Aşk Mantıklı düşünülmeye teşvik etmeli, sevdikten sonra aptal olmayı değil...

Biz bir çiçeğin bütün imkansızlıklara rağmen açmaya çalışan yaprakları gibiydik...

Seni gördüm...
Seni sevdim...
Seni bildim...
Seni yaşadım...
Seni istedim...
Seni hissettim...
Seni buldum...
Seni tanıdım...
Seni yaşadım...
Seni seviyorum...
Sana vurgunum...

Sadece üç günlük ömrü olan kelebek papatyaya Aşık olur... Ancak öleceğine saatler kala 'seni seviyorum' der, papatya sadece 'bende' diyebilir...
Ve kelebek ölür, ona sevdiğimi neden zamanında söyleyemedim diye, papatya üzüntüsünden hasta olur, yapraklarını dökmeye başlar, döktüğü her yaprakta 'seni seviyorum' der, sonunda o da ölür... Sevdiğini söyleyemeyen herkes, papatyaya sorar...
Seviyor mu?
Sevmiyor mu?

Her ne olacaksa olsun kimseye geç kalmayın...

*******

Küçük bir çocukken anneme, evlilik nasıl bir şey anne? Diye sormuştum annem ise, sevdiğin insanla evlenirsen cennet gibidir kızım, fakat sevmediğin biriyle evlenirsen cehennemden farksız değildir demişti, o zaman tabiki ne demek istediğini anlayamamış, öylece anneme bakmıştım, annem büyüyüp sevdiğin insanla evlenirsen anlarsın ne demek istediğimi demiş tatlı bir tebessüm etmişti, büyüdüm sevdim hatta Aşık olduğumu düşündüm yine annemin ne demek istediğini anlamadım, evlilik evlilikti, mantık evliliği de olabilirdi sonuçta, bir zamana kadar böyle düşünüyordum.

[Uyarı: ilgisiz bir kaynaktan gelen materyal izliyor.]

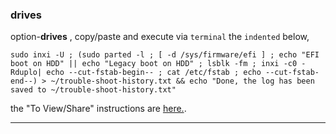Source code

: ### drives
option-**drives** , copy/paste and execute via `terminal` the `indented` below,

`sudo inxi -U ; (sudo parted -l ; [ -d /sys/firmware/efi ] ; echo "EFI boot on HDD" || echo "Legacy boot on HDD" ; lsblk -fm ; inxi -c0 -Rduplo| echo --cut-fstab-begin-- ; cat /etc/fstab ; echo --cut-fstab-end--) > ~/trouble-shoot-history.txt && echo "Done, the log has been saved to ~/trouble-shoot-history.txt"`

the "To View/Share" instructions are [here.](https://github.com/two-dogs/the-kennel/blob/master/to-share.md).
***
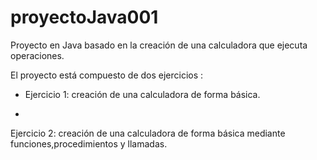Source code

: # proyectoJava001
Proyecto en Java basado en la creación de una calculadora que ejecuta operaciones.


El proyecto está compuesto de dos ejercicios :

 * Ejercicio 1: creación de una calculadora de forma básica.

 * 
Ejercicio 2: creación de una calculadora de forma básica mediante funciones,procedimientos y llamadas.
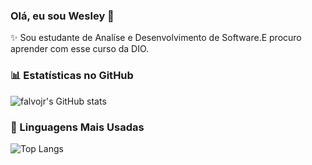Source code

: ### Olá, eu sou Wesley 👋

✨ Sou estudante de Analíse e Desenvolvimento de Software.E procuro aprender com esse curso da DIO.

### 📊 Estatísticas no GitHub

![falvojr's GitHub stats](https://github-readme-stats.vercel.app/api?username=wesleysantos0&show_icons=true&theme=dracula)

### 🚀 Linguagens Mais Usadas

![Top Langs](https://github-readme-stats.vercel.app/api/top-langs/?username=wesleysantos0&layout=compact)
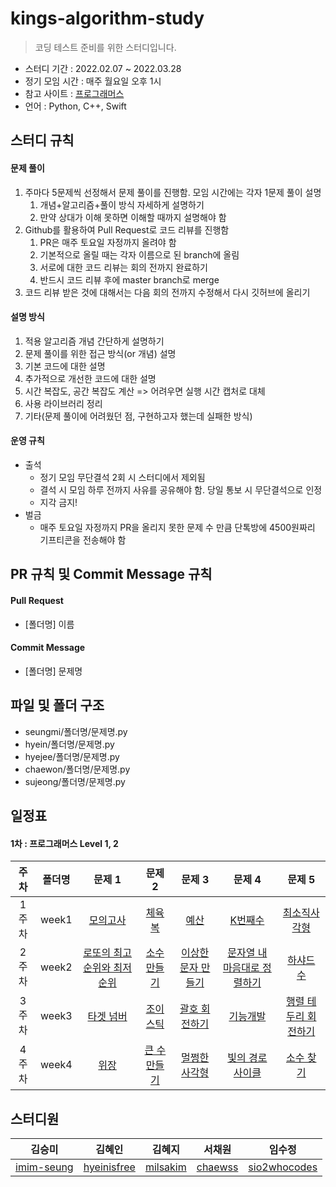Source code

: # kings-algorithm-study

> 코딩 테스트 준비를 위한 스터디입니다.

- 스터디 기간 : 2022.02.07 ~ 2022.03.28
- 정기 모임 시간 : 매주 월요일 오후 1시
- 참고 사이트 : [프로그래머스](https://programmers.co.kr/learn/challenges)
- 언어 : Python, C++, Swift

## 스터디 규칙

#### 문제 풀이

1. 주마다 5문제씩 선정해서 문제 풀이를 진행함. 모임 시간에는 각자 1문제 풀이 설명
    1. 개념+알고리즘+풀이 방식 자세하게 설명하기
    2. 만약 상대가 이해 못하면 이해할 때까지 설명해야 함
2. Github를 활용하여 Pull Request로 코드 리뷰를 진행함
    1. PR은 매주 토요일 자정까지 올려야 함
    2. 기본적으로 올릴 때는 각자 이름으로 된 branch에 올림
    3. 서로에 대한 코드 리뷰는 회의 전까지 완료하기
    4. 반드시 코드 리뷰 후에 master branch로 merge
3. 코드 리뷰 받은 것에 대해서는 다음 회의 전까지 수정해서 다시 깃허브에 올리기

#### 설명 방식

1. 적용 알고리즘 개념 간단하게 설명하기
2. 문제 풀이를 위한 접근 방식(or 개념) 설명
3. 기본 코드에 대한 설명
4. 추가적으로 개선한 코드에 대한 설명
5. 시간 복잡도, 공간 복잡도 계산 => 어려우면 실행 시간 캡처로 대체
6. 사용 라이브러리 정리
7. 기타(문제 풀이에 어려웠던 점, 구현하고자 했는데 실패한 방식)

#### 운영 규칙

- 출석
    - 정기 모임 무단결석 2회 시 스터디에서 제외됨
    - 결석 시 모임 하루 전까지 사유를 공유해야 함. 당일 통보 시 무단결석으로 인정
    - 지각 금지!
- 벌금
    - 매주 토요일 자정까지 PR을 올리지 못한 문제 수 만큼 단톡방에 4500원짜리 기프티콘을 전송해야 함

## PR 규칙 및 Commit Message 규칙

#### Pull Request

- [폴더명] 이름

#### Commit Message

- [폴더명] 문제명

## 파일 및 폴더 구조

- seungmi/폴더명/문제명.py
- hyein/폴더명/문제명.py
- hyejee/폴더명/문제명.py
- chaewon/폴더명/문제명.py
- sujeong/폴더명/문제명.py

## 일정표

#### 1차 : 프로그래머스 Level 1, 2
| **주차** | **폴더명** | **문제 1** | **문제 2** | **문제 3** | **문제 4** | **문제 5** |
|:-:|:-:|:-:|:-:|:-:|:-:|:-:|
| 1주차 | week1 | [모의고사](https://programmers.co.kr/learn/courses/30/lessons/42840) | [체육복](https://programmers.co.kr/learn/courses/30/lessons/42862) | [예산](https://programmers.co.kr/learn/courses/30/lessons/12982) | [K번째수](https://programmers.co.kr/learn/courses/30/lessons/42748) | [최소직사각형](https://programmers.co.kr/learn/courses/30/lessons/86491) |
| 2주차 | week2 | [로또의 최고 순위와 최저 순위](https://programmers.co.kr/learn/courses/30/lessons/77484) | [소수 만들기](https://programmers.co.kr/learn/courses/30/lessons/12977) | [이상한 문자 만들기](https://programmers.co.kr/learn/courses/30/lessons/12930) | [문자열 내 마음대로 정렬하기](https://programmers.co.kr/learn/courses/30/lessons/12915) | [하샤드 수](https://programmers.co.kr/learn/courses/30/lessons/12947) |
| 3주차 | week3 | [타겟 넘버](https://programmers.co.kr/learn/courses/30/lessons/43165) | [조이스틱](https://programmers.co.kr/learn/courses/30/lessons/42860) | [괄호 회전하기](https://programmers.co.kr/learn/courses/30/lessons/76502) | [기능개발](https://programmers.co.kr/learn/courses/30/lessons/42586) | [행렬 테두리 회전하기](https://programmers.co.kr/learn/courses/30/lessons/77485) |
| 4주차 | week4 | [위장](https://programmers.co.kr/learn/courses/30/lessons/42578) | [큰 수 만들기](https://programmers.co.kr/learn/courses/30/lessons/42883) | [멀쩡한 사각형](https://programmers.co.kr/learn/courses/30/lessons/62048) | [빛의 경로 사이클](https://programmers.co.kr/learn/courses/30/lessons/86052) | [소수 찾기](https://programmers.co.kr/learn/courses/30/lessons/42839) |

## 스터디원
| 김승미 | 김혜인 | 김혜지 | 서채원 | 임수정 |
|:-:|:-:|:-:|:-:|:-:|
| [imim-seung](https://github.com/imim-seung) | [hyeinisfree](https://github.com/hyeinisfree) | [milsakim](https://github.com/milsakim) | [chaewss](https://github.com/chaewss) | [sio2whocodes](https://github.com/sio2whocodes) |
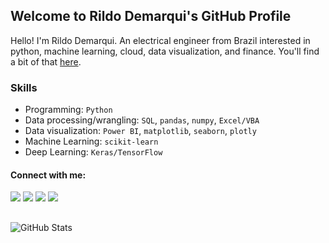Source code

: ## Welcome to Rildo Demarqui's GitHub Profile

Hello! I'm Rildo Demarqui. An electrical engineer from Brazil interested in python, machine learning, cloud, data visualization, and finance. You'll find a bit of that [here](https://github.com/rdemarqui?tab=repositories).

<!---
...Or if you prefer to see my portfolio, take a look on: [https://rdemarqui.github.io/portfolio/](https://rdemarqui.github.io/portfolio/)
jupyter, python, pandas, numpy, matplotlib, sklearn, Keras/Tensorflow, Power BI, SQL, Excel & VBA.

-->

### Skills
* Programming: `Python`
* Data processing/wrangling: `SQL`, `pandas`, `numpy`, `Excel/VBA`
* Data visualization: `Power BI`, `matplotlib`, `seaborn`, `plotly`
* Machine Learning: `scikit-learn`<!--- xgboost -->
* Deep Learning: `Keras/TensorFlow`
<!---
* Web development: `Flask`
* Model deployment: `Heroku` , AWS`
-->




#### Connect with me:
<a href="https://www.linkedin.com/in/rildo-demarqui/"><img src="https://img.shields.io/badge/LinkedIn-0077B5?style=for-the-badge&logo=linkedin&logoColor=white" target="_blank"></a>
<a href="https://twitter.com/rildodemarqui"><img src="https://img.shields.io/badge/Twitter-1DA1F2?style=for-the-badge&logo=twitter&logoColor=white" target="_blank"></a>
<a href="https://www.kaggle.com/rildodemarqui"><img src="https://img.shields.io/badge/Kaggle-20BEFF?style=for-the-badge&logo=Kaggle&logoColor=white" target="_blank"></a>
<a href="https://medium.com/@rdemarqui"><img src="https://img.shields.io/badge/Medium-12100E?style=for-the-badge&logo=medium&logoColor=white" target="_blank"></a>


##
<p><img src="https://github-readme-stats.vercel.app/api?username=rdemarqui&amp;show_icons=true" alt="GitHub Stats"></p>


<!---
Some good sources:
https://github.com/abhisheknaiidu/awesome-github-profile-readme
https://github.com/kautukkundan/Awesome-Profile-README-templates

Icons:
https://github.com/alexandresanlim/Badges4-README.md-Profile
https://simpleicons.org/
-->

Şimdi ise tamamiyle annemin ne demek istediğini anlamıştım, sevdiğin insanla evlenmek tarifi olmayan bir şeydi, o kadar duyguyu bir arada yaşamak muhteşem ve inanması güç bir şeydi...

Dans etmiş göbek atmış erik dalı bile oynamıştık...

Kına dediğin ağlamak değil eğlenmek için vardı bence...

Ve biz bunun hakkını sonuna kadar vermiş bulunuyorduk...

Bütün gece o kadar yorucu geçmişti ki, kaç kilo ağırlığında olduğu bilinmeyen elbisemle bütün bunları yapmak bir hayli zordu, o kadar yorulmuştum ki bir an önce güzel bir duş alıp güzel yatağımda mışıl mışıl uyumak istiyordum, son gecem...

Sonunda kına bitmiş ama bizde bitik halde eve gelmiş, dediğim gibi duş alıp pijamalarımı giyip yatağıma bodoslama atlamıştım, kesinlikle hayat uyku ve rahatlıktı...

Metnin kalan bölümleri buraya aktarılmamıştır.